- [Aim of the exercise]:
Which lines of the records below contain the word "book"? Show each one.

- [Material supplied]:
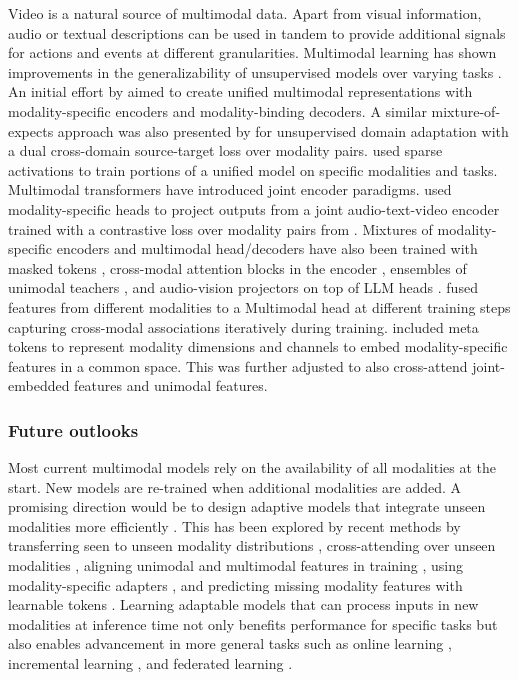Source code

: Video is a natural source of multimodal data. Apart from visual information, audio or textual descriptions can be used in tandem to provide additional signals for actions and events at different granularities. Multimodal learning has shown improvements in the generalizability of unsupervised models  over varying tasks . An initial effort by  aimed to create unified multimodal representations with modality-specific encoders and modality-binding decoders. A similar mixture-of-expects approach was also presented by  for unsupervised domain adaptation with a dual cross-domain source-target loss over modality pairs.  used sparse activations to train portions of a unified model on specific modalities and tasks. Multimodal transformers have introduced joint encoder paradigms.  used modality-specific heads to project outputs from a joint audio-text-video encoder trained with a contrastive loss over modality pairs from . Mixtures of modality-specific encoders and multimodal head/decoders have also been trained with masked tokens , cross-modal attention blocks in the encoder , ensembles of unimodal teachers , and audio-vision projectors on top of LLM heads .  fused features from different modalities to a Multimodal head at different training steps capturing cross-modal associations iteratively during training.  included meta tokens to represent modality dimensions and channels to embed modality-specific features in a common space. This was further adjusted  to also cross-attend joint-embedded features and unimodal features.



\subsubsection{Future outlooks}
\label{sec:recognition::audio:::outlooks}

Most current multimodal models rely on the availability of all modalities at the start. New models are re-trained when additional modalities are added. A promising direction would be to design adaptive models that integrate unseen modalities more efficiently . This has been explored by recent methods by transferring seen to unseen modality distributions , cross-attending over unseen modalities , aligning unimodal and multimodal features in training , using modality-specific adapters , and predicting missing modality features with learnable tokens . Learning adaptable models that can process inputs in new modalities at inference time not only benefits performance for specific tasks but also enables advancement in more general tasks such as online learning , incremental learning , and federated learning .
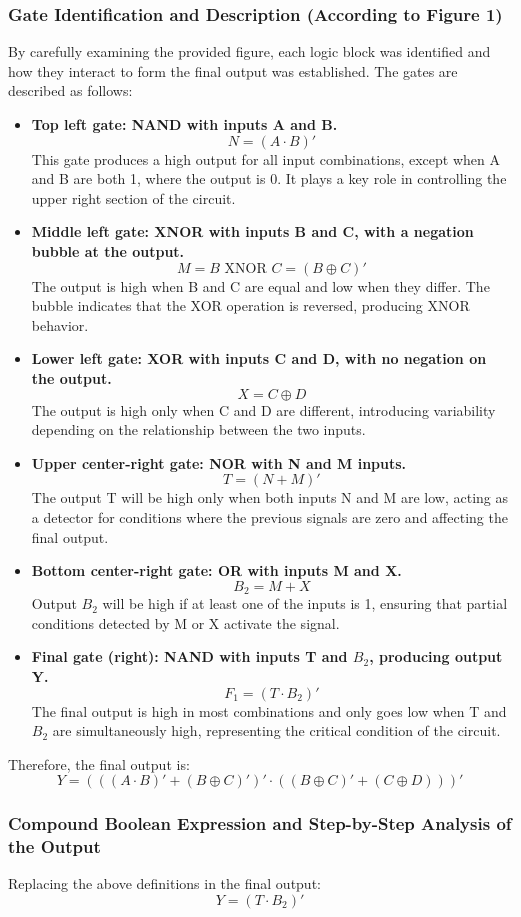 \documentclass[12pt]{article}  %
\begin{document}
\subsubsection{Gate Identification and Description (According to Figure 1)}
By carefully examining the provided figure, each logic block was identified and how they interact to form the final output was established. The gates are described as follows:
\begin{itemize}
    \item \textbf{Top left gate: NAND with inputs A and B.}
    $$N = (A \cdot B)'$$
    This gate produces a high output for all input combinations, except when A and B are both 1, where the output is 0. It plays a key role in controlling the upper right section of the circuit.
    \item \textbf{Middle left gate: XNOR with inputs B and C, with a negation bubble at the output.}
    $$M = B \text{ XNOR } C = (B \oplus C)'$$
    The output is high when B and C are equal and low when they differ. The bubble indicates that the XOR operation is reversed, producing XNOR behavior.
    \item \textbf{Lower left gate: XOR with inputs C and D, with no negation on the output.}
    $$X = C \oplus D$$
    The output is high only when C and D are different, introducing variability depending on the relationship between the two inputs.
    \item \textbf{Upper center-right gate: NOR with N and M inputs.}
    $$T = (N + M)'$$
    The output T will be high only when both inputs N and M are low, acting as a detector for conditions where the previous signals are zero and affecting the final output.
    \item \textbf{Bottom center-right gate: OR with inputs M and X.}
    $$B_2 = M + X$$
    Output $B_2$ will be high if at least one of the inputs is 1, ensuring that partial conditions detected by M or X activate the signal.
    \item \textbf{Final gate (right): NAND with inputs T and $B_2$, producing output Y.}
    $$F_1 = (T \cdot B_2)'$$
    The final output is high in most combinations and only goes low when T and $B_2$ are simultaneously high, representing the critical condition of the circuit.
\end{itemize}
Therefore, the final output is:
$$Y = (((A \cdot B)' + (B \oplus C)')' \cdot ((B \oplus C)' + (C \oplus D)))'$$

\subsubsection{Compound Boolean Expression and Step-by-Step Analysis of the Output}
Replacing the above definitions in the final output:
$$Y = (T \cdot B_2)'$$
\end{document}
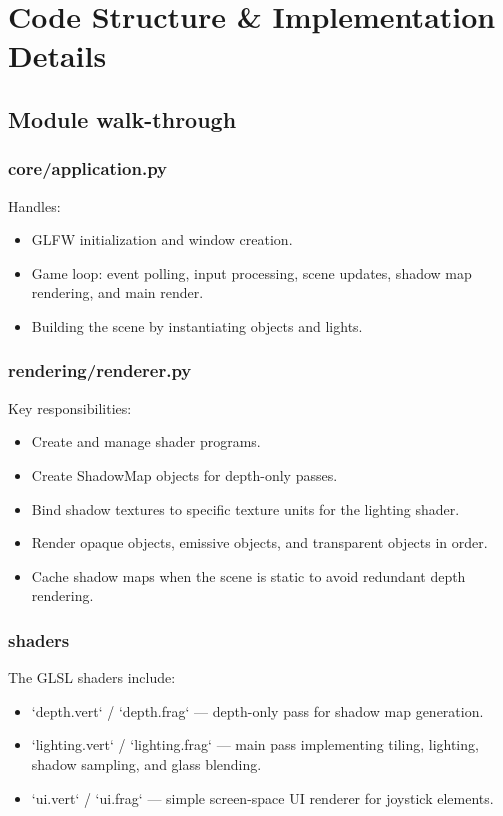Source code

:\documentclass[12pt,a4paper]{report}
\begin{document}
\chapter{Code Structure \& Implementation Details}

\section{Module walk-through}
\subsection{core/application.py}
Handles:
\begin{itemize}
  \item GLFW initialization and window creation.
  \item Game loop: event polling, input processing, scene updates, shadow map rendering, and main render.
  \item Building the scene by instantiating objects and lights.
\end{itemize}

\subsection{rendering/renderer.py}
Key responsibilities:
\begin{itemize}
  \item Create and manage shader programs.
  \item Create ShadowMap objects for depth-only passes.
  \item Bind shadow textures to specific texture units for the lighting shader.
  \item Render opaque objects, emissive objects, and transparent objects in order.
  \item Cache shadow maps when the scene is static to avoid redundant depth rendering.
\end{itemize}

\subsection{shaders}
The GLSL shaders include:
\begin{itemize}
  \item `depth.vert` / `depth.frag` — depth-only pass for shadow map generation.
  \item `lighting.vert` / `lighting.frag` — main pass implementing tiling, lighting, shadow sampling, and glass blending.
  \item `ui.vert` / `ui.frag` — simple screen-space UI renderer for joystick elements.
\end{itemize}
\end{document}
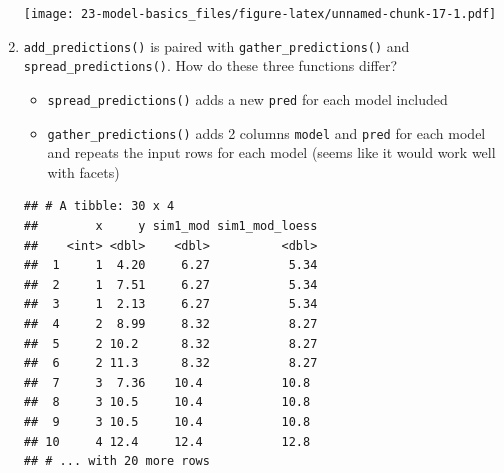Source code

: \documentclass[]{book}
\newenvironment{Shaded}{\begin{snugshade}}{\end{snugshade}}
\newcommand{\DataTypeTok}[1]{\textcolor[rgb]{0.13,0.29,0.53}{#1}}
\newcommand{\KeywordTok}[1]{\textcolor[rgb]{0.13,0.29,0.53}{\textbf{#1}}}
\newcommand{\NormalTok}[1]{#1}
\newcommand{\OperatorTok}[1]{\textcolor[rgb]{0.81,0.36,0.00}{\textbf{#1}}}
\newcommand{\StringTok}[1]{\textcolor[rgb]{0.31,0.60,0.02}{#1}}
\providecommand{\tightlist}{%
  \setlength{\itemsep}{0pt}\setlength{\parskip}{0pt}}
\theoremstyle{definition}
\theoremstyle{definition}
\theoremstyle{definition}
\theoremstyle{remark}
\begin{document}
\begin{enumerate}
\begin{Shaded}
\end{Shaded}

  \texttt{[image: 23-model-basics\_files/figure-latex/unnamed-chunk-17-1.pdf]}
\item
  \texttt{add\_predictions()} is paired with
  \texttt{gather\_predictions()} and \texttt{spread\_predictions()}. How
  do these three functions differ?

  \begin{itemize}
  \tightlist
  \item
    \texttt{spread\_predictions()} adds a new \texttt{pred} for each
    model included
  \item
    \texttt{gather\_predictions()} adds 2 columns \texttt{model} and
    \texttt{pred} for each model and repeats the input rows for each
    model (seems like it would work well with facets)
  \end{itemize}

\begin{Shaded}
\end{Shaded}

\begin{verbatim}
## # A tibble: 30 x 4
##        x     y sim1_mod sim1_mod_loess
##    <int> <dbl>    <dbl>          <dbl>
##  1     1  4.20     6.27           5.34
##  2     1  7.51     6.27           5.34
##  3     1  2.13     6.27           5.34
##  4     2  8.99     8.32           8.27
##  5     2 10.2      8.32           8.27
##  6     2 11.3      8.32           8.27
##  7     3  7.36    10.4           10.8 
##  8     3 10.5     10.4           10.8 
##  9     3 10.5     10.4           10.8 
## 10     4 12.4     12.4           12.8 
## # ... with 20 more rows
\end{verbatim}


\end{enumerate}
\end{document}
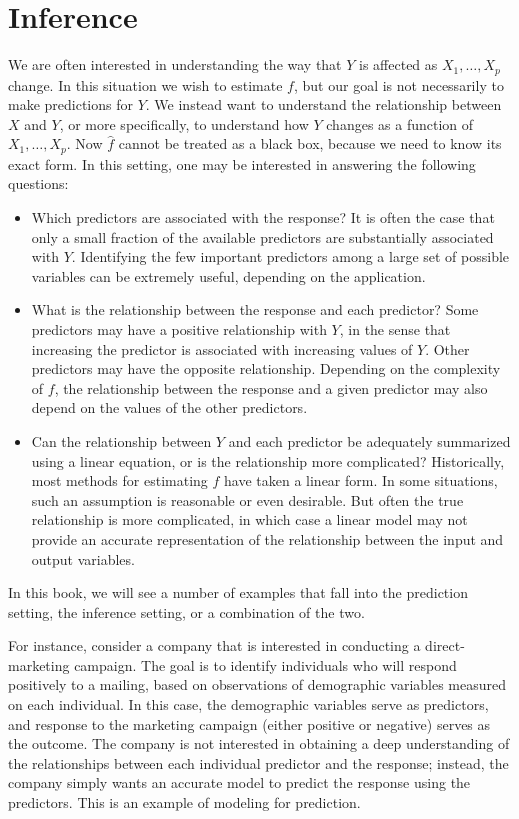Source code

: \documentclass[10pt]{article}
\begin{document}
\section*{Inference}
We are often interested in understanding the way that $Y$ is affected as $X_{1}, \ldots, X_{p}$ change. In this situation we wish to estimate $f$, but our goal is not necessarily to make predictions for $Y$. We instead want to understand the relationship between $X$ and $Y$, or more specifically, to understand how $Y$ changes as a function of $X_{1}, \ldots, X_{p}$. Now $\hat{f}$ cannot be treated as a black box, because we need to know its exact form. In this setting, one may be interested in answering the following questions:

\begin{itemize}
  \item Which predictors are associated with the response? It is often the case that only a small fraction of the available predictors are substantially associated with $Y$. Identifying the few important predictors among a large set of possible variables can be extremely useful, depending on the application.
  \item What is the relationship between the response and each predictor? Some predictors may have a positive relationship with $Y$, in the sense that increasing the predictor is associated with increasing values of $Y$. Other predictors may have the opposite relationship. Depending on the complexity of $f$, the relationship between the response and a given predictor may also depend on the values of the other predictors.
  \item Can the relationship between $Y$ and each predictor be adequately summarized using a linear equation, or is the relationship more complicated? Historically, most methods for estimating $f$ have taken a linear form. In some situations, such an assumption is reasonable or even desirable. But often the true relationship is more complicated, in which case a linear model may not provide an accurate representation of the relationship between the input and output variables.

\end{itemize}

In this book, we will see a number of examples that fall into the prediction setting, the inference setting, or a combination of the two.

For instance, consider a company that is interested in conducting a direct-marketing campaign. The goal is to identify individuals who will respond positively to a mailing, based on observations of demographic variables measured on each individual. In this case, the demographic variables serve as predictors, and response to the marketing campaign (either positive or negative) serves as the outcome. The company is not interested in obtaining a deep understanding of the relationships between each individual predictor and the response; instead, the company simply wants an accurate model to predict the response using the predictors. This is an example of modeling for prediction.
\end{document}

- [Reply to the task]:
: \documentclass[]{book}
In this book, we will see a number of examples that fall into the prediction setting, the inference setting, or a combination of the two.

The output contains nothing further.